Edward Sheriff Curtis (February 16, 1868 – October 19, 1952)
Mr. Curtis is famous for documenting, through photography, the life of the Native American Indians.
Photography was still kind of new back then, but it really interested Edward.
Around 7th grade he built his own camera.
When he was only 17, he became an apprentice photographer.
This is where he really learned to master the art of photography.
A few years later, he bought his first real camera and started taking pictures in his photo studio,
In 1895, Curtis photographed Princess Angeline, the daughter of Chief Sealth of Seattle.
This was the beginning of his Native American Indian portrait career.
Five years later, in 1900, Curtis was invited to join an expedition to photograph the Blackfeet Indians in Montana.
After that, he was paid $75,000 to produce a series of photographs of the North American Indian.
There were to be 1,500 photographs that would be published into 20 different albums.
Curtis set out not just to take pictures of the Native Americans, but to document their traditional way of life.
By the end of his life, Curtis made over 10,000 wax cylinder recordings of Indian language and music.
He took over 40,000 photographic images from over 80 tribes.

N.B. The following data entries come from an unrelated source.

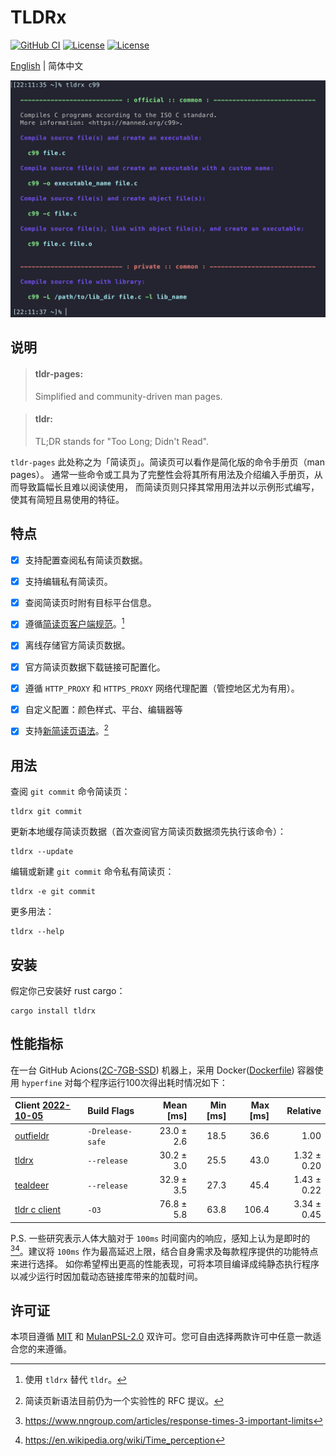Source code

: <h1>TLDRx</h1>

<p>
  <a href="https://github.com/tldrx/tldrx/actions/workflows/ci.yml/badge.svg"><img alt="GitHub CI" src="https://github.com/tldrx/tldrx/actions/workflows/ci.yml/badge.svg"></a>
  <a href="https://img.shields.io/crates/l/tldrx"><img alt="License" src="https://img.shields.io/crates/l/tldrx"></a>
  <a href="https://img.shields.io/crates/v/tldrx"><img alt="License" src="https://img.shields.io/crates/v/tldrx"></a>
</p>

<p><a href="README.md">English</a> | 简体中文</p>

<p>
  <img src="docs/screenshot.png" alt="screenshot" width="582">
</p>


## 说明

> #### tldr-pages:
> Simplified and community-driven man pages.

> #### tldr:
> TL;DR stands for "Too Long; Didn't Read".

`tldr-pages` 此处称之为「简读页」。简读页可以看作是简化版的命令手册页（man pages）。
通常一些命令或工具为了完整性会将其所有用法及介绍编入手册页，从而导致篇幅长且难以阅读使用，
而简读页则只择其常用用法并以示例形式编写，使其有简短且易使用的特征。


## 特点

- [x] 支持配置查阅私有简读页数据。
- [x] 支持编辑私有简读页。
- [x] 查阅简读页时附有目标平台信息。
- [x] 遵循[简读页客户端规范](https://github.com/tldr-pages/tldr/blob/main/CLIENT-SPECIFICATION.md)。[^1]
- [x] 离线存储官方简读页数据。
- [x] 官方简读页数据下载链接可配置化。
- [x] 遵循 `HTTP_PROXY` 和 `HTTPS_PROXY` 网络代理配置（管控地区尤为有用）。
- [x] 自定义配置：颜色样式、平台、编辑器等
- [x] 支持[新简读页语法](https://github.com/tldr-pages/tldr/pull/958)。[^2]


## 用法

查阅 `git commit` 命令简读页：

    tldrx git commit

更新本地缓存简读页数据（首次查阅官方简读页数据须先执行该命令）：

    tldrx --update

编辑或新建 `git commit` 命令私有简读页：

    tldrx -e git commit

更多用法：

    tldrx --help


## 安装

假定你己安装好 rust cargo：

    cargo install tldrx


## 性能指标

在一台 GitHub Acions([2C-7GB-SSD]) 机器上，采用 Docker([Dockerfile](benches/Dockerfile)) 容器使用 `hyperfine` 对每个程序运行100次得出耗时情况如下：

| Client [2022-10-05]                                          | Build Flags      |  Mean [ms] | Min [ms] | Max [ms] |    Relative |
| :----------------------------------------------------------- | :--------------- | ---------: | -------: | -------: | ----------: |
| [outfieldr](https://gitlab.com/ve-nt/outfieldr)              | `-Drelease-safe` | 23.0 ± 2.6 |     18.5 |     36.6 |        1.00 |
| [tldrx](https://github.com/tldrx/tldrx)                      | `--release`      | 30.2 ± 3.0 |     25.5 |     43.0 | 1.32 ± 0.20 |
| [tealdeer](https://github.com/dbrgn/tealdeer)                | `--release`      | 32.9 ± 3.5 |     27.3 |     45.4 | 1.43 ± 0.22 |
| [tldr c client](https://github.com/tldr-pages/tldr-c-client) | `-O3`            | 76.8 ± 5.8 |     63.8 |    106.4 | 3.34 ± 0.45 |

P.S. 一些研究表示人体大脑对于 `100ms` 时间窗内的响应，感知上认为是即时的[^3][^4]。建议将 `100ms` 作为最高延迟上限，结合自身需求及每款程序提供的功能特点来进行选择。
如你希望榨出更高的性能表现，可将本项目编译成纯静态执行程序以减少运行时因加载动态链接库带来的加载时间。


## 许可证

本项目遵循 [MIT](LICENSE-MIT) 和 [MulanPSL-2.0](LICENSE-MulanPSL) 双许可。您可自由选择两款许可中任意一款适合您的来遵循。



[^1]: 使用 `tldrx` 替代 `tldr`。

[^2]: 简读页新语法目前仍为一个实验性的 RFC 提议。

[^3]: https://www.nngroup.com/articles/response-times-3-important-limits
[^4]: https://en.wikipedia.org/wiki/Time_perception


[2C-7GB-SSD]: https://docs.github.com/en/actions/using-github-hosted-runners/about-github-hosted-runners#supported-runners-and-hardware-resources
[2022-10-05]: https://github.com/tldrx/tldrx/actions/runs/3188985781/jobs/5202273436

He recorded tribal lore and history, and he described traditional foods, housing, garments, recreation, ceremonies, and funeral customs.
He wrote biographical sketches of tribal leaders, and his material, in most cases, is the only recorded history.
Today we can still look through the work of Edward Curtis and learn a great deal about the Native Americans that would have been lost as the years went by.
November is Native American Heritage Month, perfect time to take a look at some of Curtis' amazing photography.